1. 47
    1. 24

      A cloud exit makes sense if you have an established long-term viable product with predictable & stable traffic patterns.

      Cloud gives you the flexibility to establish those parameters for your product, without gambling on expensive one-off purchases for resources you may not need, as you experiment with which hardware resources are best suited for your load.

      1. 34

        I’m starting to feel that “cloud allows you to scale up” has become a meme by now…

        You can get 32GB of RAM with a Intel Xeon E5-1620 on kimsufi dot com (I don’t want people to think that I’m advertising) for $40/m and $40 of installation fees. The equivalent in AWS is the t3.2xlarge at $240/m. Just on the first month, with the installation fees, it’s cheaper with a dedicated server than AWS. And AWS will kill you on the bandwith which is 100Mbps unmetered with kimsufi.

        Also, with one of these, a well-written application and good caching, you can easily handle ~1k req/s. That’s a lot of users!

        I sometimes think that cloud companies managed to sell outrageously over-priced products to gullible users who never needed it in the first place. :(

        1. 9

          There’s a lot more to the word “flexibility” besides “scale up”. Clouds allow you to experiment with (managed) blob store, queues, DBs, caches, search indexes, CDNs, networking, etc; to figure out what best suits your product. And then easily move the product to another continent if it turns out it is more popular in EU than in the US—or wherever else your hardware is.

          1. 17

            easily move the product to another continent if it turns out it is more popular in EU than in the US

            How often does this happen? And is it worth paying 10x the price per month, just to optimize for this use case?

            blob store, queues, DBs, caches, search indexes, CDNs, networking, etc

            Most of this can be experimented on very cheaply, one command away with apt install varnish-cache glusterfs postgresql-server rabbitmq-server haproxy.
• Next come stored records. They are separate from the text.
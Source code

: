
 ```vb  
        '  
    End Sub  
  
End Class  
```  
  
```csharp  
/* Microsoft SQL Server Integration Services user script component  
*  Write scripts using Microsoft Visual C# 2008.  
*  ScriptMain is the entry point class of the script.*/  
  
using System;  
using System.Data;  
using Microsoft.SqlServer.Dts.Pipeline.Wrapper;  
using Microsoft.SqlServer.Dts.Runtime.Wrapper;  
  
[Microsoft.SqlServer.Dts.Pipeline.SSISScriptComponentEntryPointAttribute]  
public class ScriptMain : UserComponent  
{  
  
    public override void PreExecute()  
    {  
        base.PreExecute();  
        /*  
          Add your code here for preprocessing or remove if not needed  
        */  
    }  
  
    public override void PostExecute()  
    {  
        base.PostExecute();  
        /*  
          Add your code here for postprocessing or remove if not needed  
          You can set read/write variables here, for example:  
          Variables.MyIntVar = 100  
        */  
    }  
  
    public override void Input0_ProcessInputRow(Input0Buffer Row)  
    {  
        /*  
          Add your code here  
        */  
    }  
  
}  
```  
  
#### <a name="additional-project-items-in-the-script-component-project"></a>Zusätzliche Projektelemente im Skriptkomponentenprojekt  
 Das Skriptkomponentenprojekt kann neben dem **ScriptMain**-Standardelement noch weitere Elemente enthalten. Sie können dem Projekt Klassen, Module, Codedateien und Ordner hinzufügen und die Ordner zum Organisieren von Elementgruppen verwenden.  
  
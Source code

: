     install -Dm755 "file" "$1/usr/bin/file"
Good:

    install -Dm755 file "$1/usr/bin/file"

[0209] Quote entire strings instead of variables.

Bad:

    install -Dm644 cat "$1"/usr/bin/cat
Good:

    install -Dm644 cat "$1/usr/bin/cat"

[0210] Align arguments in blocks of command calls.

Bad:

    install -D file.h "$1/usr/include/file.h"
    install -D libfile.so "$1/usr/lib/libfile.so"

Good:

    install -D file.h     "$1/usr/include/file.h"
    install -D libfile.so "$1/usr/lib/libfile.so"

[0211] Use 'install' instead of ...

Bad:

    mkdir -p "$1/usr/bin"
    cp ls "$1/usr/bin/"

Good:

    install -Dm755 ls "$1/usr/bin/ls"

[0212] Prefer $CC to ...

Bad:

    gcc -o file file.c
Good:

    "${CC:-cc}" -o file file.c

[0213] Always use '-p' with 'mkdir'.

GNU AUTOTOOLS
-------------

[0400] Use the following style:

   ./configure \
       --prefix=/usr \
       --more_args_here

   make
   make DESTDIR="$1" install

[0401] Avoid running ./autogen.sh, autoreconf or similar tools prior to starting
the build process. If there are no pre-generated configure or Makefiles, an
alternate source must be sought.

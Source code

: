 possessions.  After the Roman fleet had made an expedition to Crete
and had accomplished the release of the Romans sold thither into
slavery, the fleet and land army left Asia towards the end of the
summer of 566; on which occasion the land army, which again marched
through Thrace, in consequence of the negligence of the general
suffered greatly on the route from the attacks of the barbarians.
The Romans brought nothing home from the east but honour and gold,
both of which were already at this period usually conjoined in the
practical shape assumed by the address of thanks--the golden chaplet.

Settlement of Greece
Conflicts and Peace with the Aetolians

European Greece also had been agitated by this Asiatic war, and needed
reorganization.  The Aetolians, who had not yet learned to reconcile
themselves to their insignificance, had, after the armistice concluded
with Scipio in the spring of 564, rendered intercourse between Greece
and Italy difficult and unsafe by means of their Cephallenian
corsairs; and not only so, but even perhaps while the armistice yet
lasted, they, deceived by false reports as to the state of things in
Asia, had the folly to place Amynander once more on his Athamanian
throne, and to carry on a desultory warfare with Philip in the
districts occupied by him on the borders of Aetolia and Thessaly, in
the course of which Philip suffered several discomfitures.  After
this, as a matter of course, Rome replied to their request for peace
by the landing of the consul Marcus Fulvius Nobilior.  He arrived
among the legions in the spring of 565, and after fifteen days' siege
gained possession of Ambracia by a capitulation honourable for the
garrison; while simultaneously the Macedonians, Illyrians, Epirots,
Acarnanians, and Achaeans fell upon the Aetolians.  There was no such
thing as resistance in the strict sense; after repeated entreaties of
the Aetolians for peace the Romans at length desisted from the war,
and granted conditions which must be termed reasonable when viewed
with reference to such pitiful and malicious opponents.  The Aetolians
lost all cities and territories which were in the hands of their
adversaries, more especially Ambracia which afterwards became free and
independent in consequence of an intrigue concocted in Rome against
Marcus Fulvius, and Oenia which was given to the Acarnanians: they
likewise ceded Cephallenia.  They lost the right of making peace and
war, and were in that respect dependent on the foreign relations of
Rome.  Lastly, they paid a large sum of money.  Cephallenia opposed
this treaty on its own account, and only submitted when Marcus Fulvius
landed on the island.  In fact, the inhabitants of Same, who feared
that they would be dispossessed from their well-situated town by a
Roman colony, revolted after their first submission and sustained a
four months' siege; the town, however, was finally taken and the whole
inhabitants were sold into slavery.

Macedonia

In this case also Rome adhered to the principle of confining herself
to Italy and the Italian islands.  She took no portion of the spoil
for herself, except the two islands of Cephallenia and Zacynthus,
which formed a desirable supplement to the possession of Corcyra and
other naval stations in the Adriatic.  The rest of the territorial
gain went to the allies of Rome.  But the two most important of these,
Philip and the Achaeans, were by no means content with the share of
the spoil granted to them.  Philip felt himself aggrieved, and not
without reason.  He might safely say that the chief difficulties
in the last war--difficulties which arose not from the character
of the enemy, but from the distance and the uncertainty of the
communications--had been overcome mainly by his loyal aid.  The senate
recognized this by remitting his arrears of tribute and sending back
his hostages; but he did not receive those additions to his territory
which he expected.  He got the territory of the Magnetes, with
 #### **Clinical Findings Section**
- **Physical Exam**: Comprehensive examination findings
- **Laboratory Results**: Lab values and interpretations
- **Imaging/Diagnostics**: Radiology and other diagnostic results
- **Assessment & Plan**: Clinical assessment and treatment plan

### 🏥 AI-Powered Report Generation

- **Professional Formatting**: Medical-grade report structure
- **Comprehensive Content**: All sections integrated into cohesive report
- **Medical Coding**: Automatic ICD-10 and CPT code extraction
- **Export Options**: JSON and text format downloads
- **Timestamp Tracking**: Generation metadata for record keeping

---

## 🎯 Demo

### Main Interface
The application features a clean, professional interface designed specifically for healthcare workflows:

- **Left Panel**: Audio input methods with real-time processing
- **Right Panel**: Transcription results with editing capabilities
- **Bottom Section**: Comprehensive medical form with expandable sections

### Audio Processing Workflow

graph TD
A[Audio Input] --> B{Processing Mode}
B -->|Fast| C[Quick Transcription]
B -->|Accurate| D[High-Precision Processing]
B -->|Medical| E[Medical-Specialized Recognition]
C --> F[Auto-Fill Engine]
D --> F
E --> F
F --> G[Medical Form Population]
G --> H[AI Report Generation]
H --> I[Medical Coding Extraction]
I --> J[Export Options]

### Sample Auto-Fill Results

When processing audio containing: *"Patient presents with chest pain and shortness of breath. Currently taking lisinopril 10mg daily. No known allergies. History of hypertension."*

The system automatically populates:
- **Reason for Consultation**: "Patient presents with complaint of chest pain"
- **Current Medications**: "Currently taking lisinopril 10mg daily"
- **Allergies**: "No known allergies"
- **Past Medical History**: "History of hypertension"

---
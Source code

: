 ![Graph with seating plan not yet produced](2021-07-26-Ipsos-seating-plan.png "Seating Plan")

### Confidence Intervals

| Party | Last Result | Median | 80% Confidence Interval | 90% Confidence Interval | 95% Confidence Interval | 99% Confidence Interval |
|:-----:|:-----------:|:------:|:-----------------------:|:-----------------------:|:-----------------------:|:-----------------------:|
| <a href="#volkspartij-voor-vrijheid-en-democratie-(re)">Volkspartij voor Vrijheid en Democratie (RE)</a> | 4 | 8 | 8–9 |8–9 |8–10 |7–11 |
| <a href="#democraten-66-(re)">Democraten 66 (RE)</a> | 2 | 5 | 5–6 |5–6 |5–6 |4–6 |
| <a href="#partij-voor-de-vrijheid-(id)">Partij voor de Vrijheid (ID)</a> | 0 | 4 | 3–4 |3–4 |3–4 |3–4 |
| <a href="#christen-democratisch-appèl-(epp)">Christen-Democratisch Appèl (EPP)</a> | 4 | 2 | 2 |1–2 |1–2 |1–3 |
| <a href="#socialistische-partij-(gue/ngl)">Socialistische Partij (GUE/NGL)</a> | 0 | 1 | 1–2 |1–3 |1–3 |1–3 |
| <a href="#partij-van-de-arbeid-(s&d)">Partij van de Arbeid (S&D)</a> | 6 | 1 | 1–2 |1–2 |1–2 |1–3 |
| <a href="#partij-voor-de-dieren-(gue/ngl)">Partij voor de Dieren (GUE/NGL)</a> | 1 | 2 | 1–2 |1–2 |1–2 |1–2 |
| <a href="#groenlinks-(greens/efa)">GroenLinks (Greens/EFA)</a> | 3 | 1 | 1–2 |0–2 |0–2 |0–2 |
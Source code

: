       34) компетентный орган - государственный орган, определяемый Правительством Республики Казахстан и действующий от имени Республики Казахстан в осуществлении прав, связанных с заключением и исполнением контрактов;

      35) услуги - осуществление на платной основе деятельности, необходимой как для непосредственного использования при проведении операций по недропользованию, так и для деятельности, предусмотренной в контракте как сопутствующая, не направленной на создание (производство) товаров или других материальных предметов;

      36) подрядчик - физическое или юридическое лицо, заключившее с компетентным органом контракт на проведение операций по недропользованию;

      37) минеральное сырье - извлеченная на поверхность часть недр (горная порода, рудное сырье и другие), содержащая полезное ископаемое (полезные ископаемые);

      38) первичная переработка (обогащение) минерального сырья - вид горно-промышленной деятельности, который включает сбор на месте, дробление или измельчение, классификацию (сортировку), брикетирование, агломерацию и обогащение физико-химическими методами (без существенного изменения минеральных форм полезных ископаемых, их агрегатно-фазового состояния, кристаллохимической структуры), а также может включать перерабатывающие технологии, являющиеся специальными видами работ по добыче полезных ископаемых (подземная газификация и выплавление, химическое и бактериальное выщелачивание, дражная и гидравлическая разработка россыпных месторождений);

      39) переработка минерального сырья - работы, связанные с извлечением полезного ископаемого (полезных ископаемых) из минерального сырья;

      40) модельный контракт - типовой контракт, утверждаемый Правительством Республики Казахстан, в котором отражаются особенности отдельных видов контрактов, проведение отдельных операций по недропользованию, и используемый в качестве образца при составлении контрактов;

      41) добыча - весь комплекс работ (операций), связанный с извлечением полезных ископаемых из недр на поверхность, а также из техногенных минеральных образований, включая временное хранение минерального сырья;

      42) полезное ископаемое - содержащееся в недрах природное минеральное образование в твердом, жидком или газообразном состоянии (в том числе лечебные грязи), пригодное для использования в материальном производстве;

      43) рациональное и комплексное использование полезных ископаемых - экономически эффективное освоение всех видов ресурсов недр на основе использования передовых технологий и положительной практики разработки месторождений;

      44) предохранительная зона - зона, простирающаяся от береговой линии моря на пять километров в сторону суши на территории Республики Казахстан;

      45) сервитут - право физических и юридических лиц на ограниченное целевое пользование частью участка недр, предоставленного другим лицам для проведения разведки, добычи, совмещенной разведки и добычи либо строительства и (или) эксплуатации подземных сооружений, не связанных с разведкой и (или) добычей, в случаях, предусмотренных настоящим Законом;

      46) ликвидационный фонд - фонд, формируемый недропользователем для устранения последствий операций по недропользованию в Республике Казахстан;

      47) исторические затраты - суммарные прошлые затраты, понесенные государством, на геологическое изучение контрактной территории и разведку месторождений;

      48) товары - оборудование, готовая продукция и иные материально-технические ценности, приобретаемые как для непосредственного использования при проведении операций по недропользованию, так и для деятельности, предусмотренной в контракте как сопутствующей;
The default package configuration will be more than good enough to experiment.

            Also, this will put you much more in control of things instead of debugging C++ stack traces (I had ton of these when trying to use AWS Redshift), or weird HTTP error messages returned by proprietary APIs. (Try to debug authorization errors in AWS, good luck with this)

        2. 5

          1K requests / second could be underselling it …

          It’s hard to compare directly, but back in 1999 people talked about the C10K problem – 10,000 concurrent connections on a single machine.

          https://en.wikipedia.org/wiki/C10k_problem

          As the wikipedia page mentions, production services have achieved over 1 million concurrent connections on a single machine over 10 years ago – e.g. WhatsApp, using Erlang, not even a native language like C.

          Granted those are probably tiny requests, and I guess keeping the connections open probably allows many more requests per second, since setting up the connections is expensive.

          But it’s still orders of magnitude more than 1K / second (even though the units aren’t the same; I’d be interested in any pointers that elaborate on the relation)

          Maybe 1K page loads, since modern web apps seem to make like 500 requests per page load :-P Or they download 10-50 MB of Javascript routinely.


          Maybe a more comparable site is StackOverflow, they are a self-hosted monolith and seem have large amounts of optimization at the .NET layer.

          Stack Overflow is a cacheless, 9-server on-prem monolith

          The “cacheless” point is important. I’ve seen a lot of bad architectures papered over by caches, which make things better in some cases and worse in others. They also introduce a lot of operational expense.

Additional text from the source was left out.